Exactly how does one put on the Lord Jesus Christ? Do we do this by faith alone and not works? Or by faith and works? Or by faith alone that will express itself in works? Or, is putting on the Lord Jesus Christ just trying really hard to be like Jesus?
How are we justified before God?
As a minister in the Evangelical Presbyterian Church, I subscribe (with 3-4 exceptions) to the Westminster Confession of Faith (WCF). The WCF defines justification as “the legal and formal acquittal by God as Judge from guilt, the pronouncement of the sinner who believes in Christ as righteous. This has nothing to do with one’s keeping of the Law (Rom. 3:9-20; Gal. 2:16; 3:10, 22; 5:44); it is solely based on the death of Christ which one accepts by faith (Phil.3:9; Rom. 5:1; 1 Jn. 2:2).”
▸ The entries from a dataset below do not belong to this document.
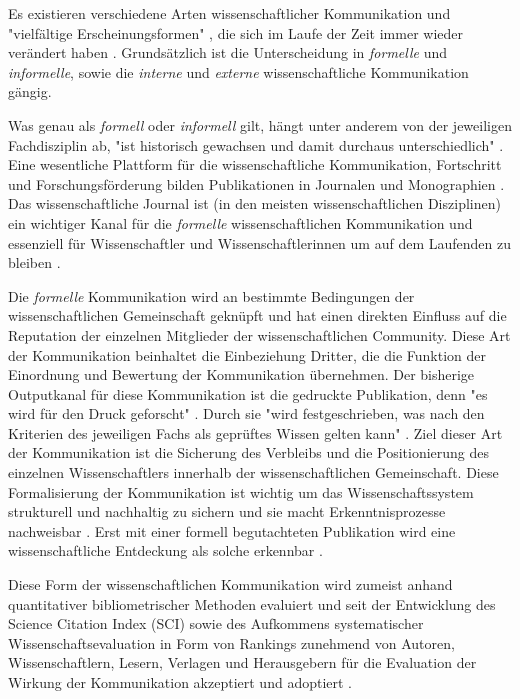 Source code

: Es existieren verschiedene Arten wissenschaftlicher Kommunikation und "vielfältige Erscheinungsformen" \cite{graefen2007_wissenschaftliche_artikel}, die sich im Laufe der Zeit immer wieder verändert haben \cite{Konneker_2013}. Grundsätzlich ist die Unterscheidung in \textit{formelle} und \textit{informelle}, sowie die \textit{interne} und \textit{externe} wissenschaftliche Kommunikation gängig.

Was genau als \textit{formell} oder \textit{informell} gilt, hängt unter anderem von der jeweiligen Fachdisziplin ab, "ist historisch gewachsen und damit durchaus unterschiedlich" \cite{Hanekop_2014}. Eine wesentliche Plattform für die wissenschaftliche Kommunikation, Fortschritt und Forschungsförderung bilden Publikationen in Journalen und Monographien \cite{cope2014future} \cite{fox_1983_publication}. Das wissenschaftliche Journal ist (in den meisten wissenschaftlichen Disziplinen) ein wichtiger Kanal für die \textit{formelle} wissenschaftlichen Kommunikation und essenziell für Wissenschaftler und Wissenschaftlerinnen um auf dem Laufenden zu bleiben \cite{cope2014future}.

Die \textit{formelle} Kommunikation wird an bestimmte Bedingungen der wissenschaftlichen Gemeinschaft geknüpft und hat einen direkten Einfluss auf die Reputation der einzelnen Mitglieder der wissenschaftlichen Community. Diese Art der Kommunikation beinhaltet die Einbeziehung Dritter, die die Funktion der Einordnung und Bewertung der Kommunikation übernehmen. Der bisherige Outputkanal für diese Kommunikation ist die gedruckte Publikation, denn "es wird für den Druck geforscht" \cite{luhmann_1997_gesellschaft}. Durch sie "wird festgeschrieben, was nach den Kriterien des jeweiligen Fachs als geprüftes Wissen gelten kann" \cite{bbaw_publizieren_2015}. Ziel dieser Art der Kommunikation ist die Sicherung des Verbleibs und die Positionierung des einzelnen Wissenschaftlers innerhalb der wissenschaftlichen Gemeinschaft. Diese Formalisierung der Kommunikation ist wichtig um das Wissenschaftssystem strukturell und nachhaltig zu sichern und sie macht Erkenntnisprozesse nachweisbar \cite{kaden_2009_library}. Erst mit einer formell begutachteten Publikation wird eine wissenschaftliche Entdeckung als solche erkennbar \cite{brembs2015open}.

Diese Form der wissenschaftlichen Kommunikation wird zumeist anhand quantitativer bibliometrischer Methoden evaluiert und seit der Entwicklung des Science Citation Index (SCI) sowie des Aufkommens systematischer Wissenschaftsevaluation in Form von Rankings zunehmend von Autoren, Wissenschaftlern, Lesern, Verlagen und Herausgebern für die Evaluation der Wirkung der Kommunikation akzeptiert und adoptiert \cite[:2]{haustein_2012_multidimensional}.


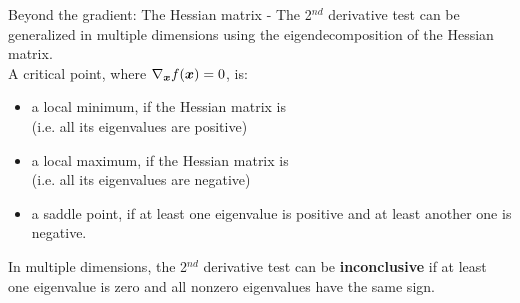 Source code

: \begin{frame}[t,allowframebreaks]{
    Beyond the gradient: The Hessian matrix -}
    The 2$^{nd}$ derivative test can be generalized in multiple dimensions
    using the \gls{eigendecomposition} 
    of the \gls{Hessian matrix}.\\
    \vspace{0.3cm}
    A \gls{critical point},
    where $\nabla_{\boldsymbol{x}} f(\boldsymbol{x})=0$, is:
    \begin{itemize}
        \item 
        a \gls{local minimum}, 
        if the \gls{Hessian matrix} is 
        \\ 
        (i.e. all its \glspl{eigenvalue} are positive)
        \item 
        a \gls{local maximum}, 
        if the \gls{Hessian matrix} is 
        \\ 
        (i.e. all its \glspl{eigenvalue} are negative)
        \item 
        a \gls{saddle point}, 
        if at least one \gls{eigenvalue} is positive 
        and at least another one is negative.
    \end{itemize}

    \vspace{0.3cm}

    In multiple dimensions, the 2$^{nd}$ derivative 
    test can be {\bf inconclusive} 
    if at least one \gls{eigenvalue} is zero and 
    all nonzero \glspl{eigenvalue} have the same sign.

    \framebreak



\end{frame}
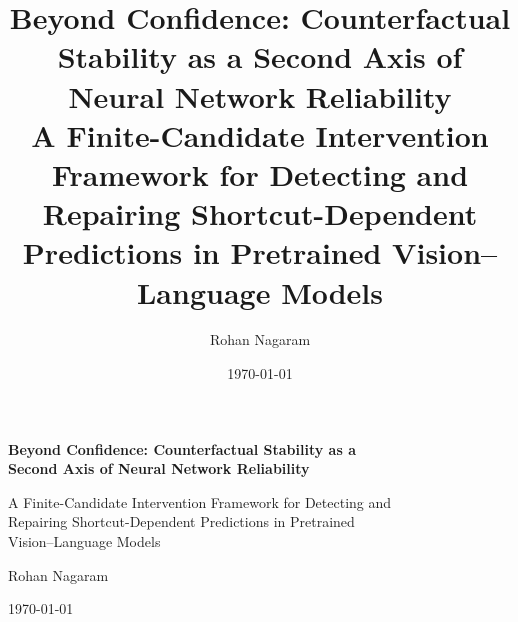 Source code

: \documentclass[11pt]{article}
\title{\textbf{Beyond Confidence: Counterfactual Stability as a Second Axis
of Neural Network Reliability}\\[0.4em]
\large A Finite-Candidate Intervention Framework for Detecting and Repairing
Shortcut-Dependent Predictions in Pretrained Vision--Language Models}
\author{Rohan Nagaram}
\date{\today}
\begin{document}
\begin{titlepage}
\centering
\thispagestyle{empty}
\vspace*{\fill}
{\LARGE\bfseries Beyond Confidence: Counterfactual Stability as a\\[0.35em]
Second Axis of Neural Network Reliability\par}
\vspace{1.4em}
{\large A Finite-Candidate Intervention Framework for Detecting and\\
Repairing Shortcut-Dependent Predictions in Pretrained\\
Vision--Language Models\par}
\vspace{3em}
{\large Rohan Nagaram\par}
\vspace{1.2em}
{\large \today\par}
\vspace*{\fill}
\end{titlepage}
\end{document}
Understood as such, I believe in justification by faith alone, or sola fide as it’s sometimes called. The doctrine was central for Luther and is core to what it means to be Protestant.
More importantly, justification by faith alone—as defined above—is clearly taught in Scripture:
- “For we hold that one is justified by faith apart from the works of the law.” (Rom. 3:28)
- “And to the one that does not work but believes in him who justifies the ungodly, his faith is counted as righteousness.” (Rom. 4:5)
- Both Abraham and David were justified by faith and not by works (Rom. 4:1-8; Gal. 3:6-9)
- “Therefore, since we have been justified by faith, we have peace with God through our Lord Jesus Christ.” (Rom. 5:1)
As the hymn says, “my Hope is built on nothing less than Jesus blood and righteousness!” For all of us—whatever tradition we’re in—it’s not about the Mass, or the bread and wine, or baptism, or good doctrine, or prayers honoring saints, or confession, or Tim Keller preaching, or Mother Teresa good works. All those things, at their very best, point to or are directed at Christ. When any of them become ends in and of themselves, they are idols that keep us from God. We please God by putting on the Lord Jesus Christ. By standing in the perfect righteousness of His sacrifice on the cross. It’s faith and trust in Christ alone that brings peace with and pleases God. We stand before God naked of our own righteousness and cry, “God, be merciful to me, a sinner.” (Luke 18:13b) That’s the heart of a true Christian.
These verses say it plainly:
- “Jesus said to him, I am the way, the truth, and the life. No one comes to the Father except through me.” (John 14:6, ESV)
- “And without faith it is impossible to please him, for whoever would draw near to God must believe that he exists and that he rewards those who seek him.” (Heb. 11:6, ESV)
- “For it is by grace you have been saved, through faith—and this is not from yourselves, it is the gift of God—not by works, so that no one can boast.” (Eph. 2:8-9, NIV)
BUT, and as we shall look at more next week, true faith in Christ expresses itself in works. Thomas R. Schreiner, New Testament Professor at Southern Seminary gives this helpful illustration:
“If I said the room you were in was about to blow up in one minute, and you believed me, desired to live, and were physically able to leave, you would hurry to the exit. True faith would lead to works! Leaving the room would be the result of your faith. So, its right to say as the Reformers did that we are justified by faith alone, but that true faith is never alone.”[2]
Next week: The Problems with Justification by Faith Alone
On the painting above: “Shortly after Luther’s death, his friend, the artist Lucas Cranach, Jr., painted one more portrait of the Reformer. Cranach has him in the pulpit of the castle church, Bible opened, congregation looking on. What is most stunning, however, is the center. There Cranach painted Christ on the cross. As Luther preached, he preached Christ and him crucified. And his congregation did not see Luther, but instead saw Christ. Luther pointed the way to Christ” (S. J. Nichols, New Horizons, October 2005, p. 4).
[1] Martin Luther, Romans (Grand Rapids: Kregel, 1985), 77.
[2] Southern Seminary Magazine, Fall 2017, Vol. 85, No. 2, 68.